TASK OBJECTIVE: The lines to copy from the listing below are those that contain the string "preview".

EXERCISE MATERIALS:
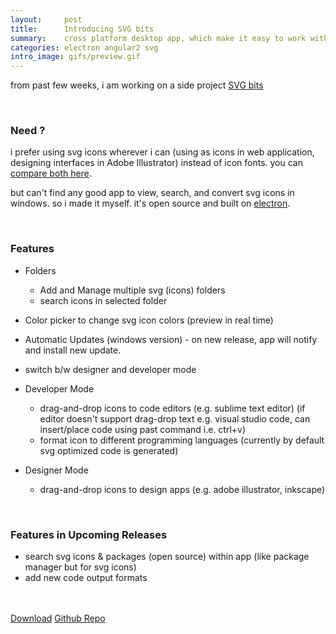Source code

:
 ```yaml
---
layout:     post
title:      Introducing SVG bits
summary:    cross platform desktop app, which make it easy to work with svg (icons) 
categories: electron angular2 svg
intro_image: gifs/preview.gif
---
```


from past few weeks, i am working on a side project [SVG bits](https://vijayantkatyal.com/svg-bits/)

<br>

### Need ?

i prefer using svg icons wherever i can (using as icons in web application, designing interfaces in Adobe Illustrator) instead of icon fonts. you can [compare both here](https://css-tricks.com/icon-fonts-vs-svg/).

but can't find any good app to view, search, and convert svg icons in windows. so i made it myself. it's open source and built on [electron](electron.atom.io).

<br>

### Features

* Folders
  * Add and Manage multiple svg (icons) folders
  * search icons in selected folder

* Color picker to change svg icon colors (preview in real time)

* Automatic Updates (windows version) - on new release, app will notify and install new update. 

* switch b/w designer and developer mode

* Developer Mode
  * drag-and-drop icons to code editors (e.g. sublime text editor) (if editor doesn't support drag-drop text e.g. visual studio code, can insert/place code using past command i.e. ctrl+v)
  * format icon to different programming languages (currently by default svg optimized code is generated)

* Designer Mode
  * drag-and-drop icons to design apps (e.g. adobe illustrator, inkscape)

<br>

### Features in Upcoming Releases

* search svg icons & packages (open source) within app (like package manager but for svg icons)
* add new code output formats


<br><br>
<a class="btn btn-primary" href="https://vijayantkatyal.com/svg-bits/">Download</a> <a class="btn btn-outline-primary" href="https://github.com/vijayantkatyal/svg-bits">Github Repo</a>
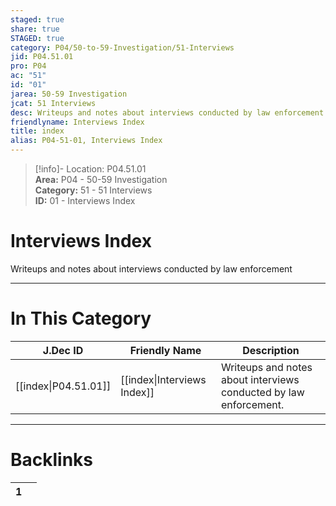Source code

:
 ```yaml
---  
staged: true  
share: true  
STAGED: true  
category: P04/50-to-59-Investigation/51-Interviews  
jid: P04.51.01  
pro: P04  
ac: "51"  
id: "01"  
jarea: 50-59 Investigation  
jcat: 51 Interviews  
desc: Writeups and notes about interviews conducted by law enforcement.  
friendlyname: Interviews Index  
title: index  
alias: P04-51-01, Interviews Index  
---  
```

  
>[!info]- Location: P04.51.01  
>**Area:** P04 - 50-59 Investigation  
>**Category:** 51 - 51 Interviews  
>**ID:** 01 - Interviews Index  
  
# Interviews Index  
  
Writeups and notes about interviews conducted by law enforcement  
   
  
  
---  
# In This Category  
  
| J.Dec ID                                                                                    | Friendly Name                                                                                      | Description                                                       |  
| ------------------------------------------------------------------------------------------- | -------------------------------------------------------------------------------------------------- | ----------------------------------------------------------------- |  
| [[index\|P04.51.01]] | [[index\|Interviews Index]] | Writeups and notes about interviews conducted by law enforcement. |  
  
  
---  
# Backlinks  
<div><table class="dataview table-view-table"><thead class="table-view-thead"><tr class="table-view-tr-header"><th class="table-view-th"><span></span><span class="dataview small-text">1</span></th><th class="table-view-th"><span></span></th></tr></thead><tbody class="table-view-tbody"></tbody></table></div>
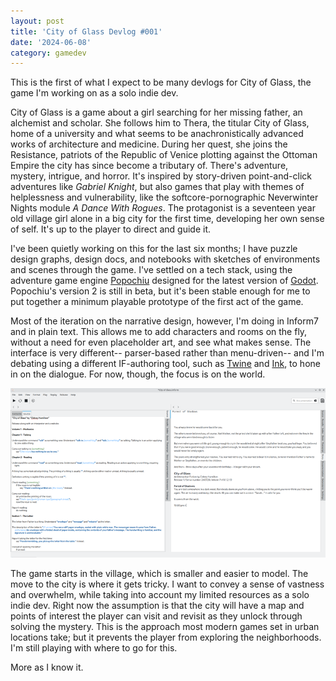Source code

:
```yaml
---
layout: post
title: 'City of Glass Devlog #001'
date: '2024-06-08'
category: gamedev
---
```


This is the first of what I expect to be many devlogs for City of
Glass, the game I'm working on as a solo indie dev.

City of Glass is a game about a girl searching for her missing father,
an alchemist and scholar. She follows him to Thera, the titular City
of Glass, home of a university and what seems to be anachronistically
advanced works of architecture and medicine. During her quest, she
joins the Resistance, patriots of the Republic of Venice plotting
against the Ottoman Empire the city has since become a tributary
of. There's adventure, mystery, intrigue, and horror. It's inspired by
story-driven point-and-click adventures like _Gabriel Knight_, but
also games that play with themes of helplessness and vulnerability,
like the softcore-pornographic Neverwinter Nights module _A Dance With
Rogues_. The protagonist is a seventeen year old village girl alone in
a big city for the first time, developing her own sense of self. It's
up to the player to direct and guide it.

I've been quietly working on this for the last six months; I have
puzzle design graphs, design docs, and notebooks with sketches of
environments and scenes through the game. I've settled on a tech
stack, using the adventure game engine
[Popochiu](https://carenalga.itch.io/popochiu) designed for the latest
version of [Godot](https://godotengine.org/). Popochiu's version 2 is
still in beta, but it's been stable enough for me to put together a
minimum playable prototype of the first act of the game.

Most of the iteration on the narrative design, however, I'm doing in
Inform7 and in plain text. This allows me to add characters and rooms
on the fly, without a need for even placeholder art, and see what
makes sense. The interface is very different-- parser-based rather
than menu-driven-- and I'm debating using a different IF-authoring
tool, such as [Twine](https://twinery.org/) and
[Ink](https://www.inklestudios.com/ink/), to hone in on the
dialogue. For now, though, the focus is on the world.

![Screenshot of source and game text in Inform](/assets/images/posts/city-of-glass-devlog-001.png)

The game starts in the village, which is smaller and easier to
model. The move to the city is where it gets tricky. I want to convey
a sense of vastness and overwhelm, while taking into account my
limited resources as a solo indie dev. Right now the assumption is
that the city will have a map and points of interest the player can
visit and revisit as they unlock through solving the mystery. This is
the approach most modern games set in urban locations take; but it
prevents the player from exploring the neighborhoods. I'm still
playing with where to go for this.

More as I know it.

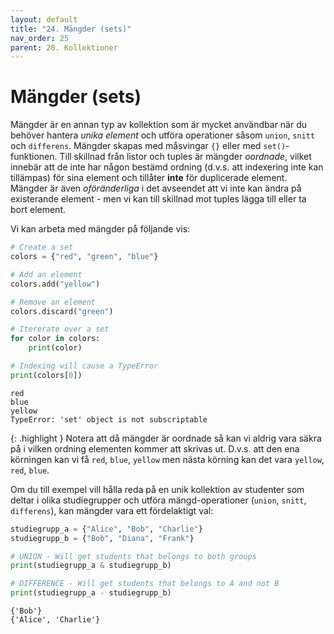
 ```yaml
---
layout: default
title: "24. Mängder (sets)"
nav_order: 25
parent: 20. Kollektioner
---
```


# Mängder (sets)
Mängder är en annan typ av kollektion som är mycket användbar när du behöver hantera _unika element_ och utföra operationer såsom `union`, `snitt` och `differens`. Mängder skapas med måsvingar `{}` eller med `set()`-funktionen. Till skillnad från listor och tuples är mängder _oordnade_, vilket innebär att de inte har någon bestämd ordning (d.v.s. att indexering inte kan tillämpas) för sina element och tillåter **inte** för duplicerade element. Mängder är även _oföränderliga_ i det avseendet att vi inte kan ändra på existerande element - men vi kan till skillnad mot tuples lägga till eller ta bort element.

Vi kan arbeta med mängder på följande vis:
```python
# Create a set
colors = {"red", "green", "blue"}

# Add an element
colors.add("yellow")

# Remove an element
colors.discard("green")

# Itererate over a set
for color in colors:
    print(color)

# Indexing will cause a TypeError
print(colors[0])
```
<div class="code-example" markdown="1">
<pre><code>red
blue
yellow
TypeError: 'set' object is not subscriptable</code></pre>
</div>

{: .highlight }
Notera att då mängder är oordnade så kan vi aldrig vara säkra på i vilken ordning elementen kommer att skrivas ut. D.v.s. att den ena körningen kan vi få `red`, `blue`, `yellow` men nästa körning kan det vara `yellow`, `red`, `blue`.

Om du till exempel vill hålla reda på en unik kollektion av studenter som deltar i olika studiegrupper och utföra mängd-operationer (`union`, `snitt`, `differens`), kan mängder vara ett fördelaktigt val:
```python
studiegrupp_a = {"Alice", "Bob", "Charlie"}
studiegrupp_b = {"Bob", "Diana", "Frank"}

# UNION - Will get students that belongs to both groups
print(studiegrupp_a & studiegrupp_b)

# DIFFERENCE - Will get students that belongs to A and not B
print(studiegrupp_a - studiegrupp_b)
```
<div class="code-example" markdown="1">
<pre><code>{'Bob'}
{'Alice', 'Charlie'}</code></pre>
</div>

EXERCISE SOLUTION:
intro_image: gifs/preview.gif
* Color picker to change svg icon colors (preview in real time)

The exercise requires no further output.